暗闇に浮かぶ渉の横顔を、あんずは美しいと思った。線香花火の光がその輪郭に濃淡をつけて、その美しさを表しているのだ。
きっと、寂しそうと思ったのは間違いだ。目を細めて微笑んでいる渉に見惚れていると、光が一つ絶えたらしい。濃淡の差が大きくなった。
あっと思って手元を見ると、あんずの持つ線香花火が消えていた。
「フフフ……♪」
「負けちゃいました。どれくらい保つでしょうねぇ」
そう言ってあんずは渉の線香花火を見下ろした。ジジ…と大きな光の玉が先端で揺れている。雫になりそうでならない、絶妙なバランスでそこにいた。気を抜くとふっと消えてしまいそうなところは、渉の言う通り蛍のようにも見える。

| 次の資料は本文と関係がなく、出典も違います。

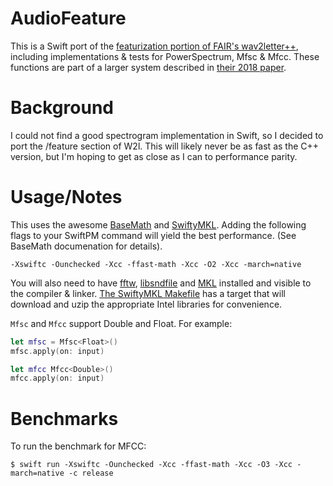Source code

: # AudioFeature
This is a Swift port of the [featurization portion of FAIR's wav2letter++](https://github.com/facebookresearch/wav2letter/tree/master/src/feature), including implementations & tests for PowerSpectrum, Mfsc & Mfcc.  These functions are part of a larger system described in [their 2018 paper](https://arxiv.org/abs/1812.07625).

# Background
I could not find a good spectrogram implementation in Swift, so I decided to port the /feature section of W2l.  This will likely never be as fast as the C++ version, but I'm hoping to get as close as I can to performance parity.

# Usage/Notes
This uses the awesome [BaseMath](https://github.com/jph00/BaseMath/) and [SwiftyMKL](https://github.com/jph00/SwiftyMKL/).  Adding the following flags to your SwiftPM command will yield the best performance.  (See BaseMath documenation for details).

```-Xswiftc -Ounchecked -Xcc -ffast-math -Xcc -O2 -Xcc -march=native```

You will also need to have [fftw](http://fftw.org/), [libsndfile](http://www.mega-nerd.com/libsndfile/) and [MKL](https://software.intel.com/en-us/mkl) installed and visible to the compiler & linker.  [The SwiftyMKL Makefile](https://github.com/jph00/SwiftyMKL/blob/master/Makefile) has a target that will download and uzip the appropriate Intel libraries for convenience.

```Mfsc``` and ```Mfcc``` support Double and Float.  For example:

```swift
let mfsc = Mfsc<Float>()
mfsc.apply(on: input)

let mfcc Mfcc<Double>()
mfcc.apply(on: input)
```

# Benchmarks
To run the benchmark for MFCC: 

```$ swift run -Xswiftc -Ounchecked -Xcc -ffast-math -Xcc -O3 -Xcc -march=native -c release```
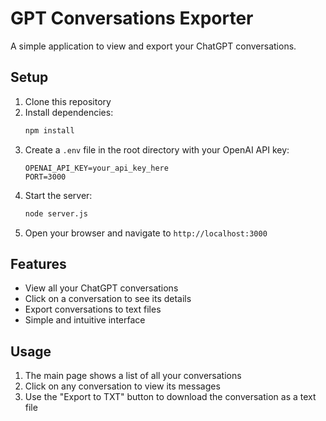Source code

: # GPT Conversations Exporter

A simple application to view and export your ChatGPT conversations.

## Setup

1. Clone this repository
2. Install dependencies:
   ```bash
   npm install
   ```
3. Create a `.env` file in the root directory with your OpenAI API key:
   ```
   OPENAI_API_KEY=your_api_key_here
   PORT=3000
   ```
4. Start the server:
   ```bash
   node server.js
   ```
5. Open your browser and navigate to `http://localhost:3000`

## Features

- View all your ChatGPT conversations
- Click on a conversation to see its details
- Export conversations to text files
- Simple and intuitive interface

## Usage

1. The main page shows a list of all your conversations
2. Click on any conversation to view its messages
3. Use the "Export to TXT" button to download the conversation as a text file 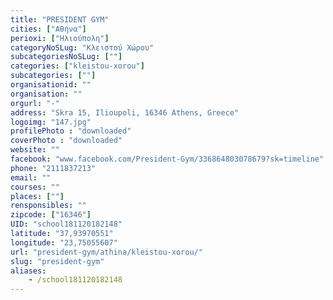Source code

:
 ```yaml
---
title: "PRESIDENT GYM"
cities: ["Αθήνα"]
perioxi: ["Ηλιούπολη"]
categoryNoSLug: "Κλειστού Χώρου"
subcategoriesNoSLug: [""]
categories: ["kleistou-xorou"]
subcategories: [""]
organisationid: ""
organisation: ""
orgurl: "-"
address: "Skra 15, Ilioupoli, 16346 Athens, Greece"
logoimg: "147.jpg"
profilePhoto : "downloaded"
coverPhoto : "downloaded"
website: ""
facebook: "www.facebook.com/President-Gym/336864803078679?sk=timeline"
phone: "2111837213"
email: ""
courses: ""
places: [""]
rensponsibles: ""
zipcode: ["16346"]
UID: "school181120182148"
latitude: "37,93970551"
longitude: "23,75055607"
url: "president-gym/athina/kleistou-xorou/"
slug: "president-gym"
aliases:
    - /school181120182148
---
```





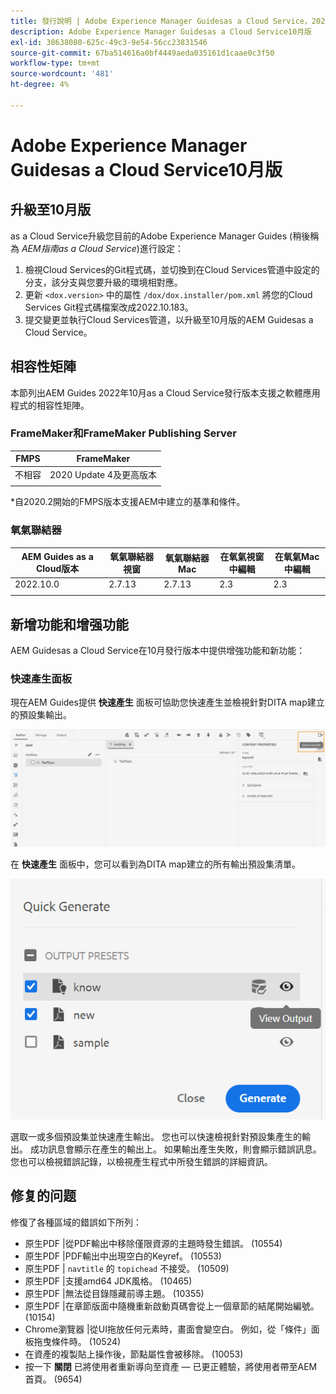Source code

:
 ```yaml
---
title: 發行說明 | Adobe Experience Manager Guidesas a Cloud Service，2022年10月發行
description: Adobe Experience Manager Guidesas a Cloud Service10月版
exl-id: 38638080-625c-49c3-9e54-56cc23831546
source-git-commit: 67ba514616a0bf4449aeda035161d1caae0c3f50
workflow-type: tm+mt
source-wordcount: '481'
ht-degree: 4%

---
```


# Adobe Experience Manager Guidesas a Cloud Service10月版

## 升級至10月版

as a Cloud Service升級您目前的Adobe Experience Manager Guides (稍後稱為 *AEM指南as a Cloud Service*)進行設定：
1. 檢視Cloud Services的Git程式碼，並切換到在Cloud Services管道中設定的分支，該分支與您要升級的環境相對應。
1. 更新 `<dox.version>` 中的屬性 `/dox/dox.installer/pom.xml` 將您的Cloud Services Git程式碼檔案改成2022.10.183。
1. 提交變更並執行Cloud Services管道，以升級至10月版的AEM Guidesas a Cloud Service。

## 相容性矩陣

本節列出AEM Guides 2022年10月as a Cloud Service發行版本支援之軟體應用程式的相容性矩陣。

### FrameMaker和FrameMaker Publishing Server

| FMPS | FrameMaker |
| --- | --- |
| 不相容 | 2020 Update 4及更高版本 |
|  |  |

*自2020.2開始的FMPS版本支援AEM中建立的基準和條件。

### 氧氣聯結器

| AEM Guides as a Cloud版本 | 氧氣聯結器視窗 | 氧氣聯結器Mac | 在氧氣視窗中編輯 | 在氧氣Mac中編輯 |
| --- | --- | --- | --- | --- |
| 2022.10.0 | 2.7.13 | 2.7.13 | 2.3 | 2.3 |
|  |  |  |  |


## 新增功能和增强功能

AEM Guidesas a Cloud Service在10月發行版本中提供增強功能和新功能：


### 快速產生面板

現在AEM Guides提供 **快速產生** 面板可協助您快速產生並檢視針對DITA map建立的預設集輸出。

![「快速產生」圖示](assets/quick-generate-icon.png)

在 **快速產生** 面板中，您可以看到為DITA map建立的所有輸出預設集清單。

![快速產生面板](assets/quick-generate-panel.png)

選取一或多個預設集並快速產生輸出。 您也可以快速檢視針對預設集產生的輸出。 成功訊息會顯示在產生的輸出上。 如果輸出產生失敗，則會顯示錯誤訊息。 您也可以檢視錯誤記錄，以檢視產生程式中所發生錯誤的詳細資訊。


## 修复的问题

修復了各種區域的錯誤如下所列：

* 原生PDF |從PDF輸出中移除僅限資源的主題時發生錯誤。 (10554)
* 原生PDF |PDF輸出中出現空白的Keyref。 (10553)
* 原生PDF | `navtitle` 的 `topichead` 不接受。 (10509)
* 原生PDF |支援amd64 JDK風格。 (10465)
* 原生PDF |無法從目錄隱藏前導主題。 (10355)
* 原生PDF |在章節版面中隨機重新啟動頁碼會從上一個章節的結尾開始編號。 (10154)
* Chrome瀏覽器 |從UI拖放任何元素時，畫面會變空白。 例如，從「條件」面板拖曳條件時。 (10524)
* 在資產的複製貼上操作後，節點屬性會被移除。 (10053)
* 按一下  **關閉** 已將使用者重新導向至資產 — 已更正體驗，將使用者帶至AEM首頁。 (9654)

今まで見たことがないほどの大きさになっているので、あんずはどこまでいけるのかと興味津々に、食い入るように見つめていた。
「ところであんずさん」
「はい?」
不意に聞こえた渉の声にあんずが振り返る。その途端、彼の輪郭がふっと弱まった。
暗くなったのは線香花火が落ちたからだ。そう理解していても、今ここはろうそくと夜空の明かりしかないのだとわかっていても、あんずは目を凝らして渉の輪郭を探した。
「どうして私の顔、見てたんですか?」
それは美しさとは関係なく、ただ、彼を知りたかったからだ。
無意識に伸ばしていた手が渉の頬に触れる。親指でそっと撫でると、渉は驚いたように、けれど静かに目を見開いた。自分の気持ちを思い出したあんずは、ふっと笑って答えた。
「気になったんです。渉さんのこと」
悲しいのに笑っているから。そう伝えると、渉は悲しそうな顔をしていた。それも、そう言ったからかもしれないと、あんずは首を振って、なんでもないように見せた。
きらりと揺らぐ淡い紫の瞳にあんずが映った。それは一瞬、もしかしたら気のせいかもしれないくらい、儚い出来事だった。